**What is expected**
When checking the entries below, count every line with the word "lines", then give only that number.

**The data**
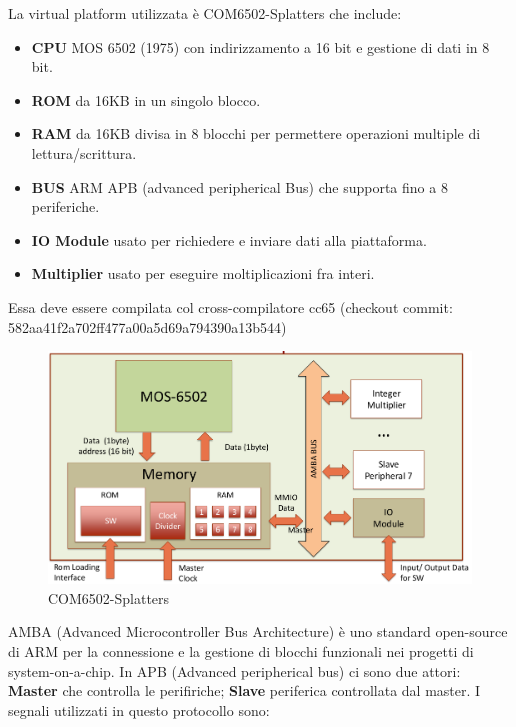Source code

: \documentclass[]{IEEEtran}
\begin{document}
La virtual platform utilizzata è COM6502-Splatters che include:
\begin{itemize}
    \item \textbf{CPU} MOS 6502 (1975) con indirizzamento a 16 bit e gestione di dati in 8 bit.
    \item \textbf{ROM} da 16KB in un singolo blocco.
    \item \textbf{RAM} da 16KB divisa in 8 blocchi per permettere operazioni multiple di lettura/scrittura.
    \item \textbf{BUS} ARM APB (advanced peripherical Bus) che supporta fino a 8 periferiche.
    \item \textbf{IO Module} usato per richiedere e inviare dati alla piattaforma.
    \item \textbf{Multiplier} usato per eseguire moltiplicazioni fra interi.
\end{itemize}
Essa deve essere compilata col cross-compilatore cc65\cite{CC65} (checkout commit: 582aa41f2a702ff477a00a5d69a794390a13b544)
\begin{figure}[!htb]
    \centering
    \includegraphics[width=0.9\linewidth]{figures/splatters}
    \caption{COM6502-Splatters}
    \label{fig:splatters}
\end{figure}
AMBA (Advanced Microcontroller Bus Architecture) è uno standard open-source di ARM per la connessione e la gestione di blocchi funzionali nei progetti di system-on-a-chip. In APB (Advanced peripherical bus) ci sono due attori: \textbf{Master} che controlla le perifiriche; \textbf{Slave} periferica controllata dal master. I segnali utilizzati in questo protocollo sono:
\end{document}
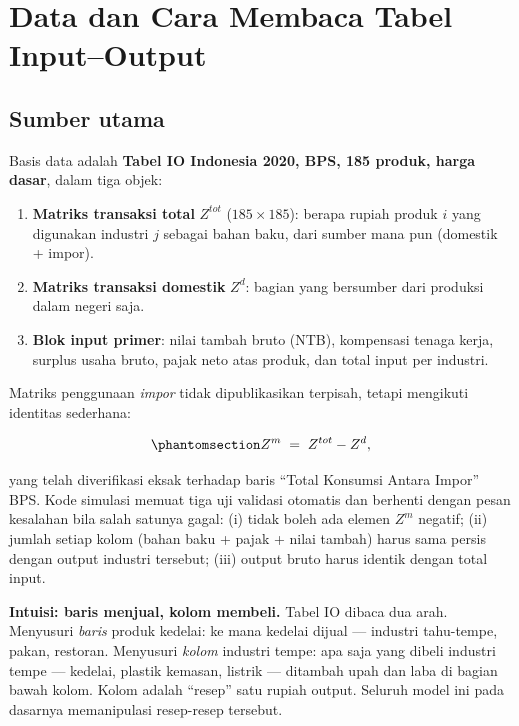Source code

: \documentclass[
  manuscript=article,
  layout=publish,
  year=2026,
  volume=1,
]{den}
\providecommand{\tightlist}{%
  \setlength{\itemsep}{0pt}\setlength{\parskip}{0pt}}
\begin{document}
\section{Data dan Cara Membaca Tabel
Input--Output}\label{data-dan-cara-membaca-tabel-inputoutput}

\subsection{Sumber utama}\label{sumber-utama}

Basis data adalah \textbf{Tabel IO Indonesia 2020, BPS, 185 produk,
harga dasar}, dalam tiga objek:

\begin{enumerate}
\def\labelenumi{\arabic{enumi}.}
\tightlist
\item
  \textbf{Matriks transaksi total} \(Z^{tot}\) (\(185 \times 185\)):
  berapa rupiah produk \(i\) yang digunakan industri \(j\) sebagai bahan
  baku, dari sumber mana pun (domestik + impor).
\item
  \textbf{Matriks transaksi domestik} \(Z^{d}\): bagian yang bersumber
  dari produksi dalam negeri saja.
\item
  \textbf{Blok input primer}: nilai tambah bruto (NTB), kompensasi
  tenaga kerja, surplus usaha bruto, pajak neto atas produk, dan total
  input per industri.
\end{enumerate}

Matriks penggunaan \emph{impor} tidak dipublikasikan terpisah, tetapi
mengikuti identitas sederhana:

\begin{equation}\phantomsection\label{eq-zm}{
Z^{m} \;=\; Z^{tot} - Z^{d},
}\end{equation}

yang telah diverifikasi eksak terhadap baris ``Total Konsumsi Antara
Impor'' BPS. Kode simulasi memuat tiga uji validasi otomatis dan
berhenti dengan pesan kesalahan bila salah satunya gagal: (i) tidak
boleh ada elemen \(Z^m\) negatif; (ii) jumlah setiap kolom (bahan baku +
pajak + nilai tambah) harus sama persis dengan output industri tersebut;
(iii) output bruto harus identik dengan total input.

\begin{intuisi}

\textbf{Intuisi: baris menjual, kolom membeli.} Tabel IO dibaca dua
arah. Menyusuri \emph{baris} produk kedelai: ke mana kedelai dijual ---
industri tahu-tempe, pakan, restoran. Menyusuri \emph{kolom} industri
tempe: apa saja yang dibeli industri tempe --- kedelai, plastik kemasan,
listrik --- ditambah upah dan laba di bagian bawah kolom. Kolom adalah
``resep'' satu rupiah output. Seluruh model ini pada dasarnya
memanipulasi resep-resep tersebut.

\end{intuisi}
\end{document}
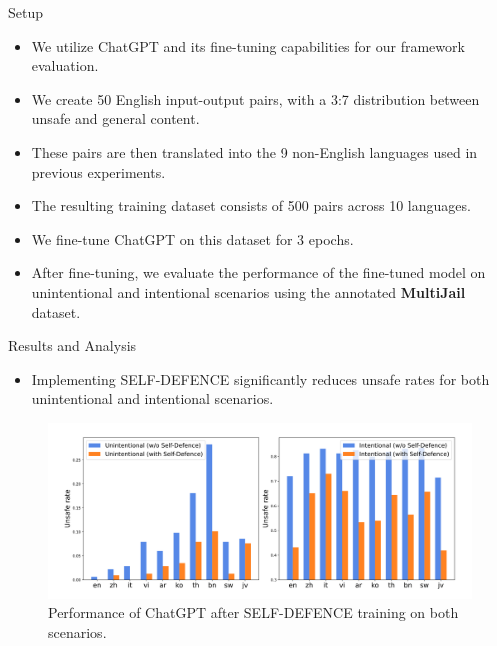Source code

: \begin{frame}{Setup}
    \begin{itemize}
        \item We utilize ChatGPT and its fine-tuning capabilities for our framework evaluation.
        \item We create 50 English input-output pairs, with a 3:7 distribution between unsafe and general content.
        \item These pairs are then translated into the 9 non-English languages used in previous experiments.
        \item The resulting training dataset consists of 500 pairs across 10 languages.
        \item We fine-tune ChatGPT on this dataset for 3 epochs.
        \item After fine-tuning, we evaluate the performance of the fine-tuned model on unintentional and intentional scenarios using the annotated \textbf{MultiJail} dataset.
    \end{itemize}
\end{frame}


\begin{frame}{Results and Analysis}
    \begin{itemize}
        \item Implementing SELF-DEFENCE significantly reduces unsafe rates for both unintentional and intentional scenarios.
    \end{itemize}
    \begin{figure}
        \centering
        \includegraphics[width=\textwidth]{pic/Self Defence.png}
        \caption{Performance of ChatGPT after SELF-DEFENCE training on both scenarios.}
        \label{fig:self_def}
    \end{figure}
\end{frame}

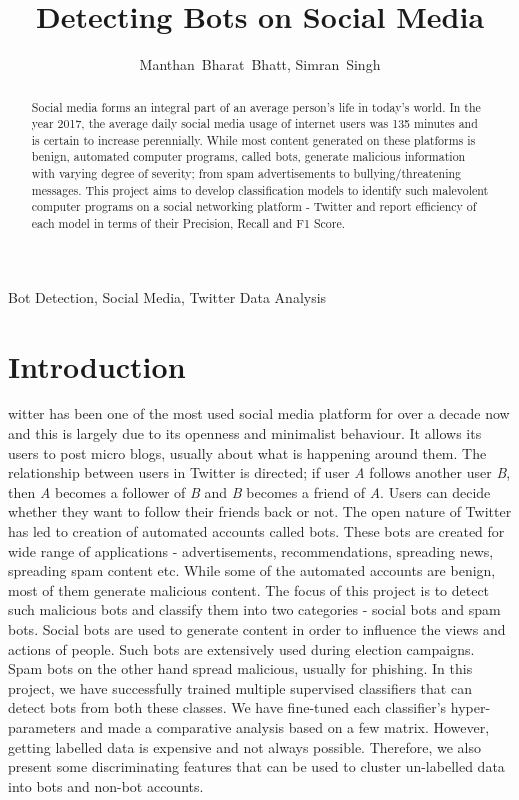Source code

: \documentclass[journal]{IEEEtran}
\begin{document}
\title{Detecting Bots on Social Media}

\author{Manthan~Bharat~Bhatt, Simran~Singh}

\maketitle

\begin{abstract}
Social media forms an integral part of an average person’s life in today’s world. In the year 2017, the average daily social media usage of internet users was 135 minutes and is certain to increase perennially. While most content generated on these platforms is benign, automated computer programs, called bots, generate malicious information with varying degree of severity; from spam advertisements to bullying/threatening messages. This project aims to develop classification models to identify such malevolent computer programs on a social networking platform - Twitter and report efficiency of each model in terms of their Precision, Recall and F1 Score.
\end{abstract}

\begin{IEEEkeywords}
Bot Detection, Social Media, Twitter Data Analysis
\end{IEEEkeywords}

\section{Introduction}
witter has been one of the most used social media platform for over a decade now and this is largely due to its openness and minimalist behaviour. It allows its users to post micro blogs, usually about what is happening around them. The relationship between users in Twitter is directed; if user \textit{A} follows another user \textit{B}, then \textit{A} becomes a follower of \textit{B} and \textit{B} becomes a friend of \textit{A}. Users can decide whether they want to follow their friends back or not. The open nature of Twitter has led to creation of automated accounts called bots. These bots are created for wide range of applications - advertisements, recommendations, spreading news, spreading spam content etc. While some of the automated accounts are benign, most of them generate malicious content. The focus of this project is to detect such malicious bots and classify them into two categories - social bots and spam bots. Social bots are used to generate content in order to influence the views and actions of people. Such bots are extensively used during election campaigns. Spam bots on the other hand spread malicious, usually for phishing. In this project, we have successfully trained multiple supervised classifiers that can detect bots from both these classes. We have fine-tuned each classifier's hyper-parameters and made a comparative analysis based on a few matrix. However, getting labelled data is expensive and not always possible. Therefore, we also present some discriminating features that can be used to cluster un-labelled data into bots and non-bot accounts. 
\end{document}
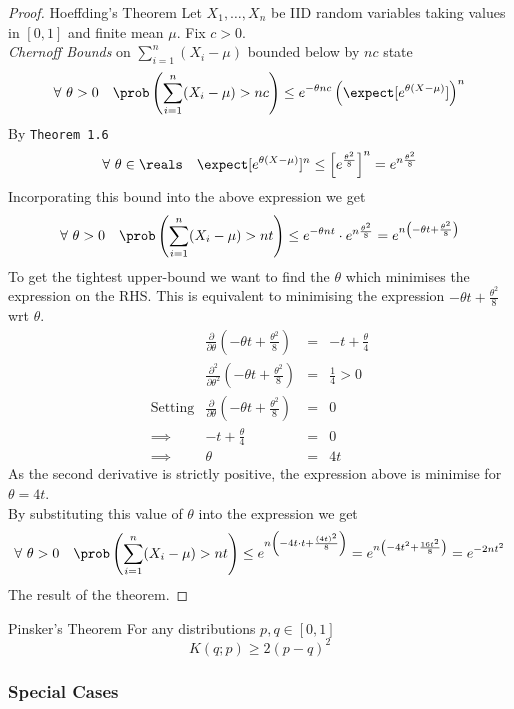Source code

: \documentclass[11pt,a4paper]{article}
\begin{document}
  \begin{proof}{Hoeffding's Theorem}
    Let $X_1,\dots,X_n$ be IID random variables taking values in $[0,1]$ and finite mean $\mu$. Fix $c>0$.\\
    \textit{Chernoff Bounds} on $\sum_{i=1}^n(X_i-\mu)$ bounded below by $nc$ state
    \[ \forall\ \theta>0\quad\prob\left(\sum_{i=1}^n(X_i-\mu)>nc\right)\leq e^{-\theta nc}\left(\expect[e^{\theta(X-\mu)}]\right)^n \]
    By \texttt{Theorem 1.6}
    \[ \forall\ \theta\in\reals\quad\expect[e^{\theta(X-\mu)}]^n\leq\left[e^\frac{\theta^2}8\right]^n=e^{n\frac{\theta^2}8} \]
    Incorporating this bound into the above expression we get
    \[ \forall\ \theta>0\quad\prob\left(\sum_{i=1}^n(X_i-\mu)>nt\right)\leq e^{-\theta nt}\cdot e^{n\frac{\theta^2}8}=e^{n\left(-\theta t+\frac{\theta^2}8\right)} \]
    To get the tightest upper-bound we want to find the $\theta$ which minimises the expression on the RHS.
    This is equivalent to minimising the expression $-\theta t+\frac{\theta^2}8$ wrt $\theta$.
    \[\begin{array}{rrcl}
      &\frac{\partial }{\partial\theta}\left(-\theta t+\frac{\theta^2}8\right)&=&-t+\frac\theta4\\
      &\frac{\partial^2 }{\partial\theta^2}\left(-\theta t+\frac{\theta^2}8\right)&=&\frac14>0\\
      \text{Setting}&\frac{\partial }{\partial\theta}\left(-\theta t+\frac{\theta^2}8\right)&=&0\\
      \implies&-t+\frac\theta4&=&0\\
      \implies&\theta&=&4t
    \end{array}\]
    As the second derivative is strictly positive, the expression above is minimise for $\theta=4t$.\\
    By substituting this value of $\theta$ into the expression we get
    \[ \forall\ \theta>0\quad\prob\left(\sum_{i=1}^n(X_i-\mu)>nt\right)\leq e^{n\left(-4t\cdot t+\frac{(4t)^2}8\right)}=e^{n\left(-4t^2+\frac{16t^2}8\right)}=e^{-2nt^2} \]
    The result of the theorem.\proved
  \end{proof}

  \begin{theorem}{Pinsker's Theorem}
    For any distributions $p,q\in[0,1]$
    \[ K(q;p)\geq2(p-q)^2 \]
  \end{theorem}

\subsubsection{Special Cases}
\end{document}
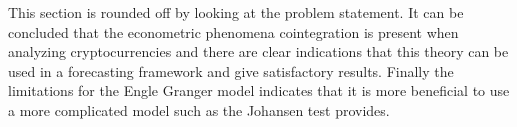This section is rounded off by looking at the problem statement. It can be concluded that the econometric phenomena cointegration is present when analyzing cryptocurrencies and there are clear indications that this theory can be used in a forecasting framework and give satisfactory results. Finally the limitations for the Engle Granger model indicates that it is more beneficial to use a more complicated model such as the Johansen test provides.



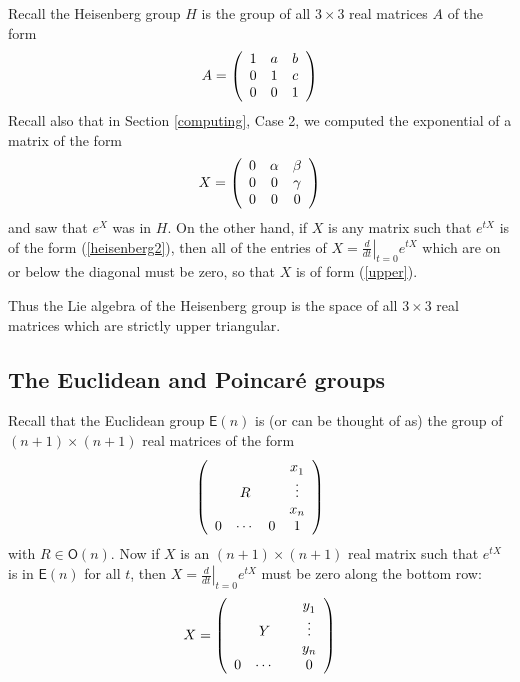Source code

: \documentclass{amsbook}
\theoremstyle{plain}
\numberwithin{equation}{chapter}
\numberwithin{theorem}{chapter}
\begin{document}
Recall the Heisenberg group $H$ is the group of all $3\times3$ real matrices
$A$ of the form
\begin{equation}
A=\left(
\begin{array}
[c]{ccc}%
1 & a & b\\
0 & 1 & c\\
0 & 0 & 1
\end{array}
\right)  \label{heisenberg2}%
\end{equation}
Recall also that in Section \ref{computing}, Case 2, we computed the
exponential of a matrix of the form
\begin{equation}
X=\left(
\begin{array}
[c]{ccc}%
0 & \alpha & \beta\\
0 & 0 & \gamma\\
0 & 0 & 0
\end{array}
\right)  \label{upper}%
\end{equation}
and saw that $e^{X}$ was in $H$. On the other hand, if $X$ is any matrix such
that $e^{tX}$ is of the form (\ref{heisenberg2}), then all of the entries of
$X=\left.  \tfrac{d}{dt}\right|  _{t=0}e^{tX}$ which are on or below the
diagonal must be zero, so that $X$ is of form (\ref{upper}).

Thus the Lie algebra of the Heisenberg group is the space of all $3\times3$
real matrices which are strictly upper triangular.

\subsection{The Euclidean and Poincar\'{e} groups}

Recall that the Euclidean group $\mathsf{E}(n)$ is (or can be thought of as)
the group of $(n+1)\times(n+1)$ real matrices of the form
\[
\left(
\begin{array}
[c]{cccc}%
&  &  & x_{1}^{{}}\\
& R &  & \vdots\\
&  &  &  x_{n}\\
0 & \cdots & 0 & 1
\end{array}
\right)
\]
with $R\in\mathsf{O}(n)$. Now if $X$ is an $(n+1)\times(n+1)$ real matrix such
that $e^{tX}$ is in $\mathsf{E}(n)$ for all $t$, then $X=\left.  \frac{d}%
{dt}\right|  _{t=0}e^{tX}$ must be zero along the bottom row:
\begin{equation}
X=\left(
\begin{array}
[c]{cccc}%
&  &  & y_{1}^{{}}\\
& Y &  & \vdots\\
&  &  &  y_{n}\\
0 & \cdots &  & 0
\end{array}
\right) \label{euclid.al}%
\end{equation}
\end{document}
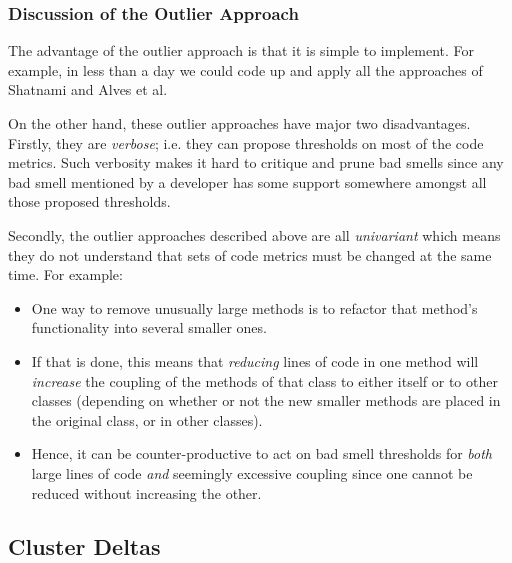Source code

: \documentclass{sig-alternate}
\begin{document}
\subsubsection{Discussion of the Outlier Approach}
The advantage of the outlier
approach is that it is simple to implement. 
For example, in less than a day we could
code up and apply all the approaches of Shatnami and 
Alves et al.

On the other hand, these outlier approaches have major two disadvantages. 
Firstly, they are {\em verbose}; i.e.  they can
propose thresholds on most of the code metrics.
Such verbosity makes it hard   to critique and prune bad smells
since any bad smell mentioned by a developer has some support
somewhere amongst all those proposed thresholds.

Secondly, the outlier approaches described above are all 
{\em univariant} which means
they do  not understand
that sets of code metrics must
be changed at the same time.
For example:
\begin{itemize} 
\item One way to remove unusually large methods is to refactor that method's
functionality into several smaller ones. 
\item If that is done,
this means that {\em reducing} lines of code in one method
will {\em increase} the coupling of the methods of that class to
either itself or to other classes (depending on whether or not
the new smaller methods are placed in the original class, or in other classes).
\item
Hence, it can be counter-productive to act on bad smell thresholds for {\em both}
large lines of code {\em and} seemingly excessive coupling since
one cannot be reduced without increasing the other.
\end{itemize}



\subsection{Cluster Deltas}
\end{document}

**Answer to this exercise**
2